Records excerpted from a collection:
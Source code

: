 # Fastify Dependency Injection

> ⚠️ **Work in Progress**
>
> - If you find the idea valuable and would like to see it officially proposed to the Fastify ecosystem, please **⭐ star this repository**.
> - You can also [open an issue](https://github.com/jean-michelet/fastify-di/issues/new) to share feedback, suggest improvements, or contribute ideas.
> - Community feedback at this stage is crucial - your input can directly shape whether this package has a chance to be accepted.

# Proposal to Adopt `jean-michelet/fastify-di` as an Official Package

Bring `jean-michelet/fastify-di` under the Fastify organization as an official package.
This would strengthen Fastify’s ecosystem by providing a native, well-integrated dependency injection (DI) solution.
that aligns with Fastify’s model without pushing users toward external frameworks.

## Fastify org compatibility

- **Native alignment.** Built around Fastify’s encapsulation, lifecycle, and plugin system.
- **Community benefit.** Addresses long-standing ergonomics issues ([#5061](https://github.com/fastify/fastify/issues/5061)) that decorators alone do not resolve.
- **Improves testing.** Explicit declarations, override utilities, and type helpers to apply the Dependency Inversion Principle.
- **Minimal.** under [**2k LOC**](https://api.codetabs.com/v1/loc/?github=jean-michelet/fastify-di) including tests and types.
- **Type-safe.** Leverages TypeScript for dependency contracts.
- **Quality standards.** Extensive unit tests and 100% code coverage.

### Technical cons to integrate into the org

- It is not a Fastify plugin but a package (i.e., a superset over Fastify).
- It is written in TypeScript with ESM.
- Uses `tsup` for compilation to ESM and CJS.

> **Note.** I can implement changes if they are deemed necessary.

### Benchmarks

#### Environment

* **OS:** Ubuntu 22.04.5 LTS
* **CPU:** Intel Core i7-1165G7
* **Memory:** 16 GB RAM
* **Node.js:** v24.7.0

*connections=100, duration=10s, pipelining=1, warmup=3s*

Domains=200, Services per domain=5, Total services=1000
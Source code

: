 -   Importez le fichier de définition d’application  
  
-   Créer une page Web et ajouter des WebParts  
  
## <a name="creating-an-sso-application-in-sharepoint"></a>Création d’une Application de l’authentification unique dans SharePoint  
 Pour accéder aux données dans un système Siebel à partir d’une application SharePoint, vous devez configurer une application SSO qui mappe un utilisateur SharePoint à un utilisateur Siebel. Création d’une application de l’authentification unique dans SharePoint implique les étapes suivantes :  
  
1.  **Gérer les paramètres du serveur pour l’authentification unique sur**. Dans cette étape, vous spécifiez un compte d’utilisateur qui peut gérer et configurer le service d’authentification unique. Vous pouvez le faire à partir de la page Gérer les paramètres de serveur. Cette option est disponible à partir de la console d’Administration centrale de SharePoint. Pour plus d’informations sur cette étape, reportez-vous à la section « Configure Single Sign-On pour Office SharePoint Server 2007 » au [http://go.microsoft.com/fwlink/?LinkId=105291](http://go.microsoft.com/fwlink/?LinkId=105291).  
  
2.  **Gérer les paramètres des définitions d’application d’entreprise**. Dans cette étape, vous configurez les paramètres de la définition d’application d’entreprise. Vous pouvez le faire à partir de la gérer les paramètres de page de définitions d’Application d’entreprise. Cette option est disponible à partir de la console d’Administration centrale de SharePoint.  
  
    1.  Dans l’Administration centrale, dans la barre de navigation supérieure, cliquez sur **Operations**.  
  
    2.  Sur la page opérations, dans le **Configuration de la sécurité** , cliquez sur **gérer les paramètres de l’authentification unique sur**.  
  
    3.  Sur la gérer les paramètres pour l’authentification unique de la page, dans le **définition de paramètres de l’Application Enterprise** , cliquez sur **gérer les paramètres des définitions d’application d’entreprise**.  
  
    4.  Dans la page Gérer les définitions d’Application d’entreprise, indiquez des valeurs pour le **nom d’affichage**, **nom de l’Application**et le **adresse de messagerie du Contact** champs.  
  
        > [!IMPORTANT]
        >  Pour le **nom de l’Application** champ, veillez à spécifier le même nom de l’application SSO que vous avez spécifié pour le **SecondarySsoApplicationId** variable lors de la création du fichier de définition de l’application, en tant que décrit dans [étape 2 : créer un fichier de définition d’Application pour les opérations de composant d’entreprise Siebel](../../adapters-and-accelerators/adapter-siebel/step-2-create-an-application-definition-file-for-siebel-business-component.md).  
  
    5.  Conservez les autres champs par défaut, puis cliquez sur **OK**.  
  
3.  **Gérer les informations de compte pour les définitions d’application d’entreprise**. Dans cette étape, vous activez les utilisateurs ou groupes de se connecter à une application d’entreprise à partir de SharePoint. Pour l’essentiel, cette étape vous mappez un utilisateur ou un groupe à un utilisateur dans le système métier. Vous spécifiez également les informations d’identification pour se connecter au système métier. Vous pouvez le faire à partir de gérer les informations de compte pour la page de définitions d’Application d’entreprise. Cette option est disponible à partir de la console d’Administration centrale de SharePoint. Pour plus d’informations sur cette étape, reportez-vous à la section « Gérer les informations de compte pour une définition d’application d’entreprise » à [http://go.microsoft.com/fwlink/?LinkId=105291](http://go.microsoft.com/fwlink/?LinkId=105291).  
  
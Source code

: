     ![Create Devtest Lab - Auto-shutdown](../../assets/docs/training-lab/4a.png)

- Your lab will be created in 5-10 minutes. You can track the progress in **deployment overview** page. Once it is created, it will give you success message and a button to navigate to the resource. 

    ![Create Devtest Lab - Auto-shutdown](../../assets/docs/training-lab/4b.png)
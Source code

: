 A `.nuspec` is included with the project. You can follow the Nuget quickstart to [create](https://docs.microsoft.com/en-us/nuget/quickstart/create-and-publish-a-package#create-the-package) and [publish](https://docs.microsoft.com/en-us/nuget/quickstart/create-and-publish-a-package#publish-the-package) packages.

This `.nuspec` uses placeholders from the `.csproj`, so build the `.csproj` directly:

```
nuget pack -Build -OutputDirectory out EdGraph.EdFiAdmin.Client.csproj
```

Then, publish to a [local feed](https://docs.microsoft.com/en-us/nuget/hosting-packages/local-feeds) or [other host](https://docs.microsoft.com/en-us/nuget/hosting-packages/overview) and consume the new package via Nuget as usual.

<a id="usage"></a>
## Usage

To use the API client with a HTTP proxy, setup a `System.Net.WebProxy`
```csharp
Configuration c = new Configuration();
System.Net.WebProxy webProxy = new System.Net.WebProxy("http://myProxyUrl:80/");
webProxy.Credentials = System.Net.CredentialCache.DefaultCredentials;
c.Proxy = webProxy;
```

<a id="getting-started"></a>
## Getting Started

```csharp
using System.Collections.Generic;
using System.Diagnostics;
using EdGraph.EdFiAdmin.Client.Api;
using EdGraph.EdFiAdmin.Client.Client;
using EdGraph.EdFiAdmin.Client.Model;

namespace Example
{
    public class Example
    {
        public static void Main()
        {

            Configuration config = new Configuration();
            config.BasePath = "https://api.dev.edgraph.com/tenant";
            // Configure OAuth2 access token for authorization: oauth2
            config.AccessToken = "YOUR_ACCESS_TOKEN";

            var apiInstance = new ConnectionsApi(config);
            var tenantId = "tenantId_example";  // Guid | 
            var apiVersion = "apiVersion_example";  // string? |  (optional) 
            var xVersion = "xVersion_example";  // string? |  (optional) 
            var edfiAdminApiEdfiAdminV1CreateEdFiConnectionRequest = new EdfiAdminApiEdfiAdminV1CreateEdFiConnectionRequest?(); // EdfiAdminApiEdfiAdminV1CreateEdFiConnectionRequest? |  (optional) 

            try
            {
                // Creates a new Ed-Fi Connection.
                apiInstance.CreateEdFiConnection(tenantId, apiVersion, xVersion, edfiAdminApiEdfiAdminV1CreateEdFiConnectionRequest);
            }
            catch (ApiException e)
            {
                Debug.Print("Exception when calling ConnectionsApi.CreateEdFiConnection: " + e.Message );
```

## What is required
Copy every record precisely, omitting nothing.

## Solution to the exercise
Source code

: # Fastify Dependency Injection

> ⚠️ **Work in Progress**
>
> - If you find the idea valuable and would like to see it officially proposed to the Fastify ecosystem, please **⭐ star this repository**.
> - You can also [open an issue](https://github.com/jean-michelet/fastify-di/issues/new) to share feedback, suggest improvements, or contribute ideas.
> - Community feedback at this stage is crucial - your input can directly shape whether this package has a chance to be accepted.

# Proposal to Adopt `jean-michelet/fastify-di` as an Official Package

Bring `jean-michelet/fastify-di` under the Fastify organization as an official package.
This would strengthen Fastify’s ecosystem by providing a native, well-integrated dependency injection (DI) solution.
that aligns with Fastify’s model without pushing users toward external frameworks.

## Fastify org compatibility

- **Native alignment.** Built around Fastify’s encapsulation, lifecycle, and plugin system.
- **Community benefit.** Addresses long-standing ergonomics issues ([#5061](https://github.com/fastify/fastify/issues/5061)) that decorators alone do not resolve.
- **Improves testing.** Explicit declarations, override utilities, and type helpers to apply the Dependency Inversion Principle.
- **Minimal.** under [**2k LOC**](https://api.codetabs.com/v1/loc/?github=jean-michelet/fastify-di) including tests and types.
- **Type-safe.** Leverages TypeScript for dependency contracts.
- **Quality standards.** Extensive unit tests and 100% code coverage.

### Technical cons to integrate into the org

- It is not a Fastify plugin but a package (i.e., a superset over Fastify).
- It is written in TypeScript with ESM.
- Uses `tsup` for compilation to ESM and CJS.

> **Note.** I can implement changes if they are deemed necessary.

### Benchmarks

#### Environment

* **OS:** Ubuntu 22.04.5 LTS
* **CPU:** Intel Core i7-1165G7
* **Memory:** 16 GB RAM
* **Node.js:** v24.7.0

*connections=100, duration=10s, pipelining=1, warmup=3s*

Domains=200, Services per domain=5, Total services=1000
Source code

: -   Importez le fichier de définition d’application  
  
-   Créer une page Web et ajouter des WebParts  
  
## <a name="creating-an-sso-application-in-sharepoint"></a>Création d’une Application de l’authentification unique dans SharePoint  
 Pour accéder aux données dans un système Siebel à partir d’une application SharePoint, vous devez configurer une application SSO qui mappe un utilisateur SharePoint à un utilisateur Siebel. Création d’une application de l’authentification unique dans SharePoint implique les étapes suivantes :  
  
1.  **Gérer les paramètres du serveur pour l’authentification unique sur**. Dans cette étape, vous spécifiez un compte d’utilisateur qui peut gérer et configurer le service d’authentification unique. Vous pouvez le faire à partir de la page Gérer les paramètres de serveur. Cette option est disponible à partir de la console d’Administration centrale de SharePoint. Pour plus d’informations sur cette étape, reportez-vous à la section « Configure Single Sign-On pour Office SharePoint Server 2007 » au [http://go.microsoft.com/fwlink/?LinkId=105291](http://go.microsoft.com/fwlink/?LinkId=105291).  
  
2.  **Gérer les paramètres des définitions d’application d’entreprise**. Dans cette étape, vous configurez les paramètres de la définition d’application d’entreprise. Vous pouvez le faire à partir de la gérer les paramètres de page de définitions d’Application d’entreprise. Cette option est disponible à partir de la console d’Administration centrale de SharePoint.  
  
    1.  Dans l’Administration centrale, dans la barre de navigation supérieure, cliquez sur **Operations**.  
  
    2.  Sur la page opérations, dans le **Configuration de la sécurité** , cliquez sur **gérer les paramètres de l’authentification unique sur**.  
  
    3.  Sur la gérer les paramètres pour l’authentification unique de la page, dans le **définition de paramètres de l’Application Enterprise** , cliquez sur **gérer les paramètres des définitions d’application d’entreprise**.  
  
    4.  Dans la page Gérer les définitions d’Application d’entreprise, indiquez des valeurs pour le **nom d’affichage**, **nom de l’Application**et le **adresse de messagerie du Contact** champs.  
  
        > [!IMPORTANT]
        >  Pour le **nom de l’Application** champ, veillez à spécifier le même nom de l’application SSO que vous avez spécifié pour le **SecondarySsoApplicationId** variable lors de la création du fichier de définition de l’application, en tant que décrit dans [étape 2 : créer un fichier de définition d’Application pour les opérations de composant d’entreprise Siebel](../../adapters-and-accelerators/adapter-siebel/step-2-create-an-application-definition-file-for-siebel-business-component.md).  
  
    5.  Conservez les autres champs par défaut, puis cliquez sur **OK**.  
  
3.  **Gérer les informations de compte pour les définitions d’application d’entreprise**. Dans cette étape, vous activez les utilisateurs ou groupes de se connecter à une application d’entreprise à partir de SharePoint. Pour l’essentiel, cette étape vous mappez un utilisateur ou un groupe à un utilisateur dans le système métier. Vous spécifiez également les informations d’identification pour se connecter au système métier. Vous pouvez le faire à partir de gérer les informations de compte pour la page de définitions d’Application d’entreprise. Cette option est disponible à partir de la console d’Administration centrale de SharePoint. Pour plus d’informations sur cette étape, reportez-vous à la section « Gérer les informations de compte pour une définition d’application d’entreprise » à [http://go.microsoft.com/fwlink/?LinkId=105291](http://go.microsoft.com/fwlink/?LinkId=105291).  
  
Source code

:     ![Create Devtest Lab - Auto-shutdown](../../assets/docs/training-lab/4a.png)

- Your lab will be created in 5-10 minutes. You can track the progress in **deployment overview** page. Once it is created, it will give you success message and a button to navigate to the resource. 

    ![Create Devtest Lab - Auto-shutdown](../../assets/docs/training-lab/4b.png)
Source code

: A `.nuspec` is included with the project. You can follow the Nuget quickstart to [create](https://docs.microsoft.com/en-us/nuget/quickstart/create-and-publish-a-package#create-the-package) and [publish](https://docs.microsoft.com/en-us/nuget/quickstart/create-and-publish-a-package#publish-the-package) packages.

This `.nuspec` uses placeholders from the `.csproj`, so build the `.csproj` directly:

```
nuget pack -Build -OutputDirectory out EdGraph.EdFiAdmin.Client.csproj
```

Then, publish to a [local feed](https://docs.microsoft.com/en-us/nuget/hosting-packages/local-feeds) or [other host](https://docs.microsoft.com/en-us/nuget/hosting-packages/overview) and consume the new package via Nuget as usual.

<a id="usage"></a>
## Usage

To use the API client with a HTTP proxy, setup a `System.Net.WebProxy`
```csharp
Configuration c = new Configuration();
System.Net.WebProxy webProxy = new System.Net.WebProxy("http://myProxyUrl:80/");
webProxy.Credentials = System.Net.CredentialCache.DefaultCredentials;
c.Proxy = webProxy;
```

<a id="getting-started"></a>
## Getting Started

```csharp
using System.Collections.Generic;
using System.Diagnostics;
using EdGraph.EdFiAdmin.Client.Api;
using EdGraph.EdFiAdmin.Client.Client;
using EdGraph.EdFiAdmin.Client.Model;

namespace Example
{
    public class Example
    {
        public static void Main()
        {

            Configuration config = new Configuration();
            config.BasePath = "https://api.dev.edgraph.com/tenant";
            // Configure OAuth2 access token for authorization: oauth2
            config.AccessToken = "YOUR_ACCESS_TOKEN";

            var apiInstance = new ConnectionsApi(config);
            var tenantId = "tenantId_example";  // Guid | 
            var apiVersion = "apiVersion_example";  // string? |  (optional) 
            var xVersion = "xVersion_example";  // string? |  (optional) 
            var edfiAdminApiEdfiAdminV1CreateEdFiConnectionRequest = new EdfiAdminApiEdfiAdminV1CreateEdFiConnectionRequest?(); // EdfiAdminApiEdfiAdminV1CreateEdFiConnectionRequest? |  (optional) 

            try
            {
                // Creates a new Ed-Fi Connection.
                apiInstance.CreateEdFiConnection(tenantId, apiVersion, xVersion, edfiAdminApiEdfiAdminV1CreateEdFiConnectionRequest);
            }
            catch (ApiException e)
            {
                Debug.Print("Exception when calling ConnectionsApi.CreateEdFiConnection: " + e.Message );
```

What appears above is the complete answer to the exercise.